Myam James 2 Myam James 2

Álbumes

Kettel KettelMyam James 2

8.6 / 10

Kettel  Myam James 2 SENDING ORBS

Cuando hace un año comentamos en estas mismas pantallas Myam James Part 1, dijimos de Kettel (y ésta es una observación que también puede aplicarse al sello en el que cuelga el sombrero, Sending Orbs) que es uno de los pocos tipos que ahora mismo son capaces de tirar del carro de la IDM, ese estilo que está gobernado desde hace demasiado tiempo por holgazanes, replicantes y vendedores de humo. Por gente que se refugia en la nostalgia y la endogamia, que vive de repetir hasta la saciedad unos patrones estéticos y sonoros que se quedaron obsoletos hace más de un lustro, mientras ignora que el mundo sigue girando a su alrededor. Es, salvando las distancias, lo mismo que sucede con todos esos mods que se empeñan en grabar discos con medios técnicos idénticos (y canciones idénticas, ya puestos) a los que usaban sus héroes hace cuarenta años: un intento quijotesco por vivir en sus propias carnes una época que han idealizado hasta la insania. Y es que, igual que no tiene sentido enfrentarse a un clon perfecto de Dion and The Belmonts a estas alturas, tampoco dice mucho de un artista que siga fusilando los ritmos de Chiastic Slide (Autechre) o las melodías de Not For Threes (Plaid). Por eso es tan importante que existan personajes como el holandés Kettel (también conocido como Reimer Eising), que en este contexto, y por rematar el paralelismo con el universo mod, realiza una labor similar a la de Jamie Lidell: introduce detalles de futuro en el corazón mismo de un lenguaje gobernado por la tradición. No renuncia a sus fuentes, pero siempre añade algo propio o reinterpreta algún componente clásico a su manera.

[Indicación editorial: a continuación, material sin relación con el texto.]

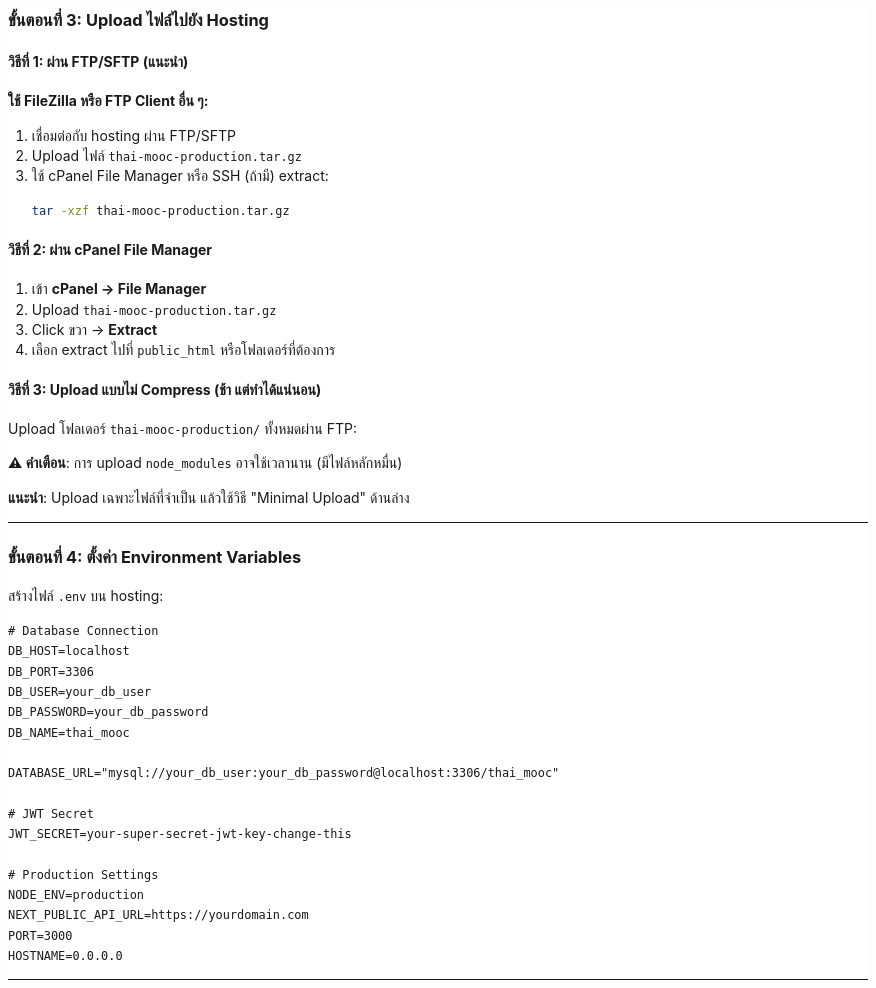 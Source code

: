 ### ขั้นตอนที่ 3: Upload ไฟล์ไปยัง Hosting

#### วิธีที่ 1: ผ่าน FTP/SFTP (แนะนำ)

**ใช้ FileZilla หรือ FTP Client อื่น ๆ:**

1. เชื่อมต่อกับ hosting ผ่าน FTP/SFTP
2. Upload ไฟล์ `thai-mooc-production.tar.gz`
3. ใช้ cPanel File Manager หรือ SSH (ถ้ามี) extract:
   ```bash
   tar -xzf thai-mooc-production.tar.gz
   ```

#### วิธีที่ 2: ผ่าน cPanel File Manager

1. เข้า **cPanel → File Manager**
2. Upload `thai-mooc-production.tar.gz`
3. Click ขวา → **Extract**
4. เลือก extract ไปที่ `public_html` หรือโฟลเดอร์ที่ต้องการ

#### วิธีที่ 3: Upload แบบไม่ Compress (ช้า แต่ทำได้แน่นอน)

Upload โฟลเดอร์ `thai-mooc-production/` ทั้งหมดผ่าน FTP:

**⚠️ คำเตือน**: การ upload `node_modules` อาจใช้เวลานาน (มีไฟล์หลักหมื่น)

**แนะนำ**: Upload เฉพาะไฟล์ที่จำเป็น แล้วใช้วิธี "Minimal Upload" ด้านล่าง

---

### ขั้นตอนที่ 4: ตั้งค่า Environment Variables

สร้างไฟล์ `.env` บน hosting:

```env
# Database Connection
DB_HOST=localhost
DB_PORT=3306
DB_USER=your_db_user
DB_PASSWORD=your_db_password
DB_NAME=thai_mooc

DATABASE_URL="mysql://your_db_user:your_db_password@localhost:3306/thai_mooc"

# JWT Secret
JWT_SECRET=your-super-secret-jwt-key-change-this

# Production Settings
NODE_ENV=production
NEXT_PUBLIC_API_URL=https://yourdomain.com
PORT=3000
HOSTNAME=0.0.0.0
```

---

Y si en “Myam James Part 1” (Sending Orbs, 2008) el elemento diferenciador era la TB-303, ese viejo y reconocible sintetizador que en manos de Kettel daba a todo el disco un extravagante aire ácido (extravagante por inusualmente cálido), en esta segunda parte el productor cede el protagonismo a instrumentos mucho más tradicionales: varios modelos de piano, entre los que se incluyen versiones tan anticuadas como el clavecín o el clavicordio. Esto significa que en “ Myam James 2”, aparte de ritmos electro a medio gas, colchones de espuma sintética y ecos de gamelan, el ideal neoclásico tiene un peso importante. Tan importante, en realidad, que no es descabellado calificar este disco como el más romántico de Kettel. Romántico porque desprende un halo de nostalgia algo acaramelada, porque es bonito y feliz, el tipo de disco que uno le regalaría a su novia para introducirla en el mundillo de la IDM. Pero sobre todo romántico porque muchos de los arreglos y de las melodías utilizan triadas y construcciones cromáticas que parecen robadas a Listz o Schumann, una sensación que se acentúa cada vez que entran en escena los clavicordios y los ocasionales arreglos de cuerda. No quiere decir esto que Kettel se haya olvidado de sus raíces: todavía es posible encontrar temas en los que todo es digital (como “Nicola”, que es puritito Plaid), y en realidad es poco usual que los pianos aparezcan en solitario ( “You Understand This Night?”, “Hymnuh”); antes bien, suelen estar flanqueados por ritmos cubistas, por colchones sintéticos que arropan con mimo y delicadeza las incontables volutas melódicas que atraviesan todo el disco. Podría decirse, en fin, que Kettel está intentando realizar música de cámara con actitud digital (porque IDM de cámara suena un poco a risa, y no es el caso), y que en esa búsqueda ha conseguido abrir, una vez más, un camino poco explorado que conduce hasta un disco soberbio.